The Ruin of J. Robert Oppenheimer - Priscilla McMillian. A non-fiction account of the political downfall of the leader of the Manhattan Project and the search for thermonuclear weapons.
A Madman Dreams of Turing Mechanics - Janna Levin. An odd novel intertwining the lives of two troubled physicists.
Heat - Bill Buford. "An Amateur's Adventures As Kitchen Slave, Line Cook, Pasta-Maker, and Apprentice to a Dante-Quoting butcher in Tuscany." (non-fiction)
The River of Doubt - Candice Millard. The story of Theodore Roosevelt's near-fatal exploration of a river in the Amazon. A lot about the natural history of the Amazon basin.
The Looming Tower - Lawrence Wright. Al-Qaeda and the build up to September 11th.
Falling Through the Earth - Danielle Trussoni. A memoir about growing up with a father scarred by the Vietnam War.
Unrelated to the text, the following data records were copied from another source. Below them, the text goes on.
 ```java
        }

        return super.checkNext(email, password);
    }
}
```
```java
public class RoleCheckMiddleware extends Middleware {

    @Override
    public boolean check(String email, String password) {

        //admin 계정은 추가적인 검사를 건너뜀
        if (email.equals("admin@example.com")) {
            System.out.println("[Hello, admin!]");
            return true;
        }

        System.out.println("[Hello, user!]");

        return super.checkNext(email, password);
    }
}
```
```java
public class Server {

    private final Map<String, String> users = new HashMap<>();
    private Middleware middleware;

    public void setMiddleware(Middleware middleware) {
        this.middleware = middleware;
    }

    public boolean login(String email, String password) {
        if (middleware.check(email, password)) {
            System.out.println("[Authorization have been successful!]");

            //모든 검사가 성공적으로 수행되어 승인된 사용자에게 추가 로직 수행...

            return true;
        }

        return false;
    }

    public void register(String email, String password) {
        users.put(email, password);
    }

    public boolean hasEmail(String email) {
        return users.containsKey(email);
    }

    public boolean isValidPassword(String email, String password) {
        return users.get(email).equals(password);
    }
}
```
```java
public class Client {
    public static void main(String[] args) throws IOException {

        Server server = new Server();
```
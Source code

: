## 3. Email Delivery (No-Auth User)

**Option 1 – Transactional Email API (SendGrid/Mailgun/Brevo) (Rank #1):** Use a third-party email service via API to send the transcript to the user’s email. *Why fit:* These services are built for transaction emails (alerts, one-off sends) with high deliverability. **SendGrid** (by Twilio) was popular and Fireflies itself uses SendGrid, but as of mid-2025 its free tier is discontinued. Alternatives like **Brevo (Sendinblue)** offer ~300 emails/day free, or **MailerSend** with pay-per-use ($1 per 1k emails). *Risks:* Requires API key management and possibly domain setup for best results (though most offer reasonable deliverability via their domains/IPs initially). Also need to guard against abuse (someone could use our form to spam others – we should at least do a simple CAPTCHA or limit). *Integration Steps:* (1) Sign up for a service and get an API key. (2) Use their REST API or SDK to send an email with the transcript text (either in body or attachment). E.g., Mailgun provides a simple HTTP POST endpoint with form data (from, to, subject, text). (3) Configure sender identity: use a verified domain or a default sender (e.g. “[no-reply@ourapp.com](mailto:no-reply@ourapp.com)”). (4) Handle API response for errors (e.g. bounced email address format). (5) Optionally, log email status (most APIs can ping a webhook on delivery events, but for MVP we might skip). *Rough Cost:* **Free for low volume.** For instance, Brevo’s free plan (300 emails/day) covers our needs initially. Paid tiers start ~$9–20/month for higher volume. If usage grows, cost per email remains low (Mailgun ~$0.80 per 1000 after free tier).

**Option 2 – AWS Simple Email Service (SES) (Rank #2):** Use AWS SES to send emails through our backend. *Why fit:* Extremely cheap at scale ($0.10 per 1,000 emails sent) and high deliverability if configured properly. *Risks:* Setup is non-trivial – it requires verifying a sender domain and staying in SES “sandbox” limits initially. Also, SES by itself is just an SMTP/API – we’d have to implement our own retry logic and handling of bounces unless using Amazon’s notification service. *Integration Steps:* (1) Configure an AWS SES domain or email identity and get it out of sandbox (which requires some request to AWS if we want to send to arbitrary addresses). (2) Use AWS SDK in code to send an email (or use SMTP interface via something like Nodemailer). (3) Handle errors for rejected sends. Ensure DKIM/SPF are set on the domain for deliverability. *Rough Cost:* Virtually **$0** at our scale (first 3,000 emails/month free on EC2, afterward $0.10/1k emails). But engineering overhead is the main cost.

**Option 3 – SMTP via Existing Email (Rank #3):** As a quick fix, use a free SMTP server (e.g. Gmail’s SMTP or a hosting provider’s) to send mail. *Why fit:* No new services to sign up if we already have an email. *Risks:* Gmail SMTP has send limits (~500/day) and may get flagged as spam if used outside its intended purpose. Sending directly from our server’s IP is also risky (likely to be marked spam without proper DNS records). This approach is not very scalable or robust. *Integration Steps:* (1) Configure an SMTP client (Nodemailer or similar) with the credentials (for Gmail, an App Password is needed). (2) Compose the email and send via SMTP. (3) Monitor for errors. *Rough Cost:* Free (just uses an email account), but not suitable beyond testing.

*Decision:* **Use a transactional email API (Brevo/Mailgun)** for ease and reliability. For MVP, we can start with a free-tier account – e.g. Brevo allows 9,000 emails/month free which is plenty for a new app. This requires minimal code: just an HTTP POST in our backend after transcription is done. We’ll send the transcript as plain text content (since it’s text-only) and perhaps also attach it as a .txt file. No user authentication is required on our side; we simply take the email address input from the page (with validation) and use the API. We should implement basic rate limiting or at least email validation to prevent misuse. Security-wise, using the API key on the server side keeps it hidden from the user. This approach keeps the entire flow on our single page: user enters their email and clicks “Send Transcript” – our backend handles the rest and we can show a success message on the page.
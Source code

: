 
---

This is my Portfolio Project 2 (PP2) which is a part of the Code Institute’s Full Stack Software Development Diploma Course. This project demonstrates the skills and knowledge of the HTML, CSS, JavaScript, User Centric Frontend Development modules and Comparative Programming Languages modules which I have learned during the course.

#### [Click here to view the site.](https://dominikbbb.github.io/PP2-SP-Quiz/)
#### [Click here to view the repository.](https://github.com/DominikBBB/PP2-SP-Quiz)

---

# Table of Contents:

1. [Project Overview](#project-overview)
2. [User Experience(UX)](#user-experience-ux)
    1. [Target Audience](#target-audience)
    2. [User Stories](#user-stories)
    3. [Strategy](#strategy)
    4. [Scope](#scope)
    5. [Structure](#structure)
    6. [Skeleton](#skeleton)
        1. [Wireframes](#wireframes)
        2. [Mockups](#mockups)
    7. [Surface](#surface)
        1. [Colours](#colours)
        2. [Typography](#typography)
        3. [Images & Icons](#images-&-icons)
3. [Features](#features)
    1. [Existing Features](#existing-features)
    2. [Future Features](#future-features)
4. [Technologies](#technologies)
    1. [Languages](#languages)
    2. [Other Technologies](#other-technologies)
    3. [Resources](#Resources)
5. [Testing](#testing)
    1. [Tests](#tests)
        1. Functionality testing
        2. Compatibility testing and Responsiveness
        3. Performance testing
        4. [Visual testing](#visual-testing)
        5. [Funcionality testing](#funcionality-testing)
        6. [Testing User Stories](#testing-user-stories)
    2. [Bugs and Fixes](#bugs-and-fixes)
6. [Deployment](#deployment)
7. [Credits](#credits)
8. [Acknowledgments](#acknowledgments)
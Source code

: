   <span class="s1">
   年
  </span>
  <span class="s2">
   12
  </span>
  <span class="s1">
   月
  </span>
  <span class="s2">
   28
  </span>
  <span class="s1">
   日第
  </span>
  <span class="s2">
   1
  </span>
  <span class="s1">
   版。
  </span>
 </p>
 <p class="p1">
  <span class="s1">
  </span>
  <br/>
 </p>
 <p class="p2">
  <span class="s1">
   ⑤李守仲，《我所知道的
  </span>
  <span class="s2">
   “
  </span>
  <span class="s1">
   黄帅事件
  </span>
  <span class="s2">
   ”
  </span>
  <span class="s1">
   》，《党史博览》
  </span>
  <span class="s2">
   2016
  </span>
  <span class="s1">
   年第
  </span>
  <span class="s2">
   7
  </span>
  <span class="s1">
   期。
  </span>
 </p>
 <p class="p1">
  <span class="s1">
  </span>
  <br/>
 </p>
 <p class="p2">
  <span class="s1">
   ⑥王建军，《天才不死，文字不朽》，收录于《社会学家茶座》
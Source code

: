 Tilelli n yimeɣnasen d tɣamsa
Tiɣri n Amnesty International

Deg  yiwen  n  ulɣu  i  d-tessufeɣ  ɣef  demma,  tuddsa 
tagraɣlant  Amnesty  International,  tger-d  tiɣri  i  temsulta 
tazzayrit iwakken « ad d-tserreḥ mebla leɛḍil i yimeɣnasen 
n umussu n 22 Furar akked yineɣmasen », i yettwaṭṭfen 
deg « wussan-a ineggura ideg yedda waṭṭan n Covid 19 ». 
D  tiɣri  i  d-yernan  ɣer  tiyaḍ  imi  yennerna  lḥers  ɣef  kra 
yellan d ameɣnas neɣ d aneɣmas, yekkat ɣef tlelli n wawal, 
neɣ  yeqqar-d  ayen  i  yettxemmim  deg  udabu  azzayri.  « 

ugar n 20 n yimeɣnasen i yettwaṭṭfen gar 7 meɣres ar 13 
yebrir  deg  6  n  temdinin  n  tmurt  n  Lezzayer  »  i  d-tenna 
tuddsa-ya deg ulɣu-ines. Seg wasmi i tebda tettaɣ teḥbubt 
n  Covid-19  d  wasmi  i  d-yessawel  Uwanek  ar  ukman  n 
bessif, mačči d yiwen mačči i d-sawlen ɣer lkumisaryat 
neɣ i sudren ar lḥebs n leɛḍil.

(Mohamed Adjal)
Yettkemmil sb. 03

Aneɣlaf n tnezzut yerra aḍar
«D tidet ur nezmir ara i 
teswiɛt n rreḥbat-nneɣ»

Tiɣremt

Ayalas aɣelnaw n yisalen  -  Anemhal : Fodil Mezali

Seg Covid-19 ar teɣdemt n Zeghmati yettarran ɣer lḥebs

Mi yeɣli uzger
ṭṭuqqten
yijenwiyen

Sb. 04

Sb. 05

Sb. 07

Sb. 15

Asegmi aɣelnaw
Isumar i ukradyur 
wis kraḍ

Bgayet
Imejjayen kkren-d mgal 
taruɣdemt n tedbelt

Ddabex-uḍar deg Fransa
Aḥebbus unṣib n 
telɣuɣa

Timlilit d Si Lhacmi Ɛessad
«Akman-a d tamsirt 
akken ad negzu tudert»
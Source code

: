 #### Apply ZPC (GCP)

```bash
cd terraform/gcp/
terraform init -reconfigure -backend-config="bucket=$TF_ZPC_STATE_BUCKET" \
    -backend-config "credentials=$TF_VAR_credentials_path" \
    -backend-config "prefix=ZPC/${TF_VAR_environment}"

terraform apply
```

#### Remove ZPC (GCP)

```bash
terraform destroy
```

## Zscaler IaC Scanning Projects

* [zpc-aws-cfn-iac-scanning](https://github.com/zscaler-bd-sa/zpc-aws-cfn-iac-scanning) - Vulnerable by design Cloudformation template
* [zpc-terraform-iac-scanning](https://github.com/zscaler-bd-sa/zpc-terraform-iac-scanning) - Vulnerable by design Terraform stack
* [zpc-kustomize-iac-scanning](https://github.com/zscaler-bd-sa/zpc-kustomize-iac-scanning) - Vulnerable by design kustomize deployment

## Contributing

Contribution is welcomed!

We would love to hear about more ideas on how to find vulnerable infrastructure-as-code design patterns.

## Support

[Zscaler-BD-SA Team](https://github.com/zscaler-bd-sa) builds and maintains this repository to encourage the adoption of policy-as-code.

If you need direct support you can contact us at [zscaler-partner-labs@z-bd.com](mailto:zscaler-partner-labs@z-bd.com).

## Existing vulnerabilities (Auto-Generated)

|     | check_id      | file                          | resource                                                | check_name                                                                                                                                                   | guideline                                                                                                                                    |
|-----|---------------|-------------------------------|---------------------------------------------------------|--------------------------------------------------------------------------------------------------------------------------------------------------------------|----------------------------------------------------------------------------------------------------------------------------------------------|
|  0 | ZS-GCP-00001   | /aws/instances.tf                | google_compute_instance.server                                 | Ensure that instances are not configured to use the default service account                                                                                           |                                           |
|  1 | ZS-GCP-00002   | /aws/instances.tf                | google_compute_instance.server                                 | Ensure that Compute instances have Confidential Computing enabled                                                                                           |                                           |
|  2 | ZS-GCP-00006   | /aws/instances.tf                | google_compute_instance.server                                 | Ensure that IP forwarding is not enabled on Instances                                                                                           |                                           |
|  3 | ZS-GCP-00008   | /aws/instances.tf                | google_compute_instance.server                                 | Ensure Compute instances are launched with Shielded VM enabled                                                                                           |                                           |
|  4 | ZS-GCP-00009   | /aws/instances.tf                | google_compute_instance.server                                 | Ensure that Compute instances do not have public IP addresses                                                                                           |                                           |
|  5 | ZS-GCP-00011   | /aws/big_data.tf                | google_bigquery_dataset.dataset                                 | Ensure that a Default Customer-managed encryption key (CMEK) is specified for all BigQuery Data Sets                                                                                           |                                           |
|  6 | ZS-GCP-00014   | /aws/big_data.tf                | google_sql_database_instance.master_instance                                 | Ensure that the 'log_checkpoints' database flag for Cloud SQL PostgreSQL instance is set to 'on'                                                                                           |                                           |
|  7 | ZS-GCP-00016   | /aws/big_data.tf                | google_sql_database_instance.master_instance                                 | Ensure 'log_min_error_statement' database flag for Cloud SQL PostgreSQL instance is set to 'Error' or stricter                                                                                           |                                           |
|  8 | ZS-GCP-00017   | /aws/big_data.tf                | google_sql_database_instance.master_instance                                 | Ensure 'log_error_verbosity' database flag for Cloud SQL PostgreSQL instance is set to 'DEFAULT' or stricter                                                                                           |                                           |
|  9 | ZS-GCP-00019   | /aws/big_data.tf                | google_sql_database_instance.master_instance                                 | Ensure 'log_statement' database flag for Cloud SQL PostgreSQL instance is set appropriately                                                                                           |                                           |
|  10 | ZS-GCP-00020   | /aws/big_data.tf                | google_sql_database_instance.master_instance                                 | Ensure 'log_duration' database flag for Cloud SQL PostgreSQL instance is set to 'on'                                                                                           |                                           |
A Fan's Notes - Fredrick Exley. A hilarious memoir by an alcohol, mentally disturbed but brilliant man not fit to take part in society.
Young Men and Fire - Norman Maclean. Maclean's account of the 1946 Mann Gulch Fire where 13 smoke jumpers lost their lives. This is also a story about stories, as well as looking back on youth from old age.
The Places In Between - Rory Stewart. The story of a Scottish history professor walking across Afghanistan in the months after 9/11 and the fall of the Taliban. Insane.
Special Topics in Calamity Physics - An entertaining, well-written murder mystery of sorts.
The Omnivores Dilemma - Michael Pollan. Pollan takes a year-long journalistic project to figure out how the hell food got so complicated. Deemed a natural history of four meals.
To Kill a Mockingbird - Harper Lee. Lee's classic about growing up in the south amist racial tensions and a lost southern identity.
The Great Gatsby - F. Scott Fitzgerald. High culture. Old and New Money. Prohibition. The Great American Novel.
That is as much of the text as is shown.